Very High Frequency of Early-Onset Parkinson's Disease and PRKN Mutations among Indigenous Patients in Sabah, Malaysia.

Abstract

BACKGROUND Early-onset Parkinson's disease (EOPD) affects approximately 10% to 20% of PD patients, with PRKN mutations being the commonest cause. Genetic studies on EOPD in Southeast Asians, especially indigenous populations, are limited. OBJECTIVES To investigate the frequency and clinical phenotypes of EOPD and PRKN mutations in indigenous populations from Sabah state, Malaysia, and to further characterize the high-frequency PRKN exon 3 deletion in this cohort via breakpoint mapping. METHODS We recruited 284 indigenous Sabahans (184 PD patients, comprising 157 probands and 100 controls).
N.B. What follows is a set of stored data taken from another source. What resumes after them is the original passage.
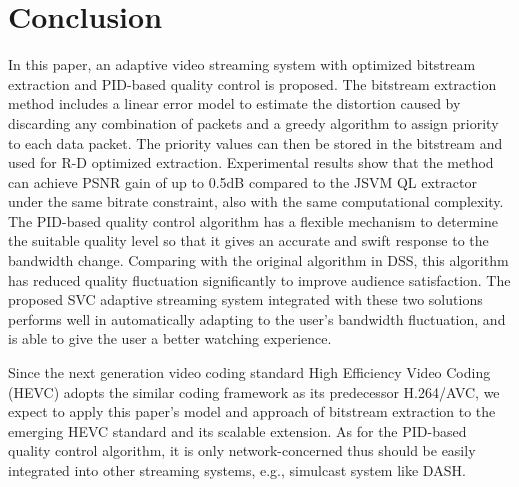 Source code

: \documentclass[journal]{IEEEtran}
\begin{document}
\section{Conclusion}
\label{sec:conclusion}

In this paper, an adaptive video streaming system with optimized bitstream extraction and PID-based quality control is proposed. The bitstream extraction method includes a linear error model to estimate the distortion caused by discarding any combination of packets and a greedy algorithm to assign priority to each data packet. The priority values can then be stored in the bitstream and used for R-D optimized extraction. Experimental results show that the method can achieve PSNR gain of up to 0.5dB compared to the JSVM QL extractor under the same bitrate constraint, also with the same computational complexity. The PID-based quality control algorithm has a flexible mechanism to determine the suitable quality level so that it gives an accurate and swift response to the bandwidth change. Comparing with the original algorithm in DSS, this algorithm has reduced quality fluctuation significantly to improve audience satisfaction. The proposed SVC adaptive streaming system integrated with these two solutions performs well in automatically adapting to the user's bandwidth fluctuation, and is able to give the user a better watching experience.

Since the next generation video coding standard High Efficiency Video Coding (HEVC) \cite{HEVC} adopts the similar coding framework as its predecessor H.264/AVC, we expect to apply this paper's model and approach of bitstream extraction to the emerging HEVC standard and its scalable extension. As for the PID-based quality control algorithm, it is only network-concerned thus should be easily integrated into other streaming systems, e.g., simulcast system like DASH.


\ifCLASSOPTIONcaptionsoff
  \newpage
\fi




\end{document}
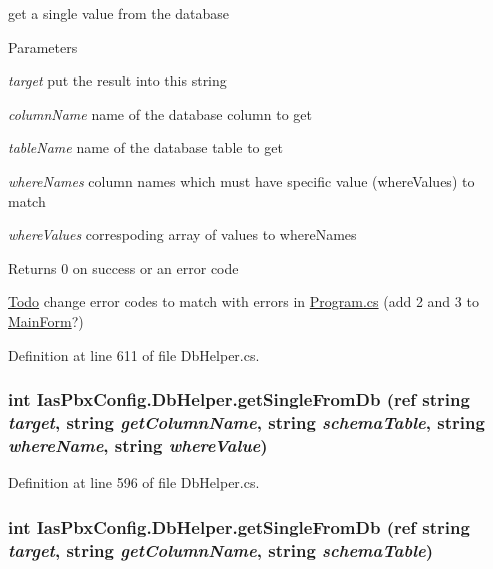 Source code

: get a single value from the database 
\begin{DoxyParams}{Parameters}
\item[{\em target}]put the result into this string \item[{\em columnName}]name of the database column to get \item[{\em tableName}]name of the database table to get \item[{\em whereNames}]column names which must have specific value (whereValues) to match \item[{\em whereValues}]correspoding array of values to whereNames \end{DoxyParams}
\begin{DoxyReturn}{Returns}
0 on success or an error code 
\end{DoxyReturn}
\begin{Desc}
\item[\hyperlink{todo__todo000019}{Todo}]change error codes to match with errors in \hyperlink{_program_8cs}{Program.cs} (add 2 and 3 to \hyperlink{class_ias_pbx_config_1_1_main_form}{MainForm}?) \end{Desc}


Definition at line 611 of file DbHelper.cs.\hypertarget{class_ias_pbx_config_1_1_db_helper_a8a20b88489b781ed779cf683a5005194}{
\subsubsection[{getSingleFromDb}]{\setlength{\rightskip}{0pt plus 5cm}int IasPbxConfig.DbHelper.getSingleFromDb (ref string {\em target}, \/  string {\em getColumnName}, \/  string {\em schemaTable}, \/  string {\em whereName}, \/  string {\em whereValue})}}
\label{class_ias_pbx_config_1_1_db_helper_a8a20b88489b781ed779cf683a5005194}


Definition at line 596 of file DbHelper.cs.\hypertarget{class_ias_pbx_config_1_1_db_helper_a07cb2de735cc96442d59ac4e3abd9ed5}{
\subsubsection[{getSingleFromDb}]{\setlength{\rightskip}{0pt plus 5cm}int IasPbxConfig.DbHelper.getSingleFromDb (ref string {\em target}, \/  string {\em getColumnName}, \/  string {\em schemaTable})}}
\label{class_ias_pbx_config_1_1_db_helper_a07cb2de735cc96442d59ac4e3abd9ed5}


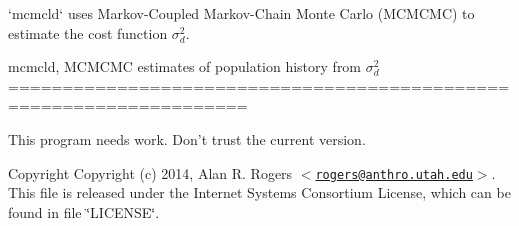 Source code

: `mcmcld` uses \-Markov-\/\-Coupled \-Markov-\/\-Chain \-Monte \-Carlo (\-M\-C\-M\-C\-M\-C) to estimate the cost function $\sigma_d^2$.

mcmcld, \-M\-C\-M\-C\-M\-C estimates of population history from $\sigma_d^2$ ====================================================================

\-This program needs work. \-Don't trust the current version.

\begin{DoxyCopyright}{\-Copyright}
\-Copyright (c) 2014, \-Alan \-R. \-Rogers $<$\href{mailto:rogers@anthro.utah.edu}{\tt rogers@anthro.\-utah.\-edu}$>$. \-This file is released under the \-Internet \-Systems \-Consortium \-License, which can be found in file \char`\"{}\-L\-I\-C\-E\-N\-S\-E\char`\"{}. 
\end{DoxyCopyright}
Patients were clinically phenotyped, and PRKN mutational screening and breakpoint mapping performed using multiplex ligation-dependent probe amplification, polymerase chain reaction, and Sanger sequencing. RESULTS Notably, 43.9% (n = 69/157) of probands had EOPD. Among them, 56.5% (n = 39/69) carried biallelic PRKN mutations, with homozygous exon 3 deletion accounting for two-thirds of the mutations. Remarkably, all PRKN-PD patients carried at least one exon 3 deletion. Patients of the Dusun tribe had the highest frequency of biallelic PRKN mutations (61.8%). Two unique PRKN exon 3 deletion breakpoints were identified in all carriers, suggesting a possible founder effect. Among PRKN-PD patients, those with homozygous exon 3 deletions had a non-significant earlier age of onset (35.8 ± 10.2 vs. 40.1 ± 9.9) and worse disability after controlling for age and disease duration. CONCLUSION We found a strikingly high prevalence of EOPD and PRKN mutations in indigenous Sabahans, contributing novel data to the very scarce PD genetics literature on global indigenous populations, and highlighting the discovery of populations at high risk of EOPD possibly due to a combination of founder effect and consanguinity. © 2025 International Parkinson and Movement Disorder Society.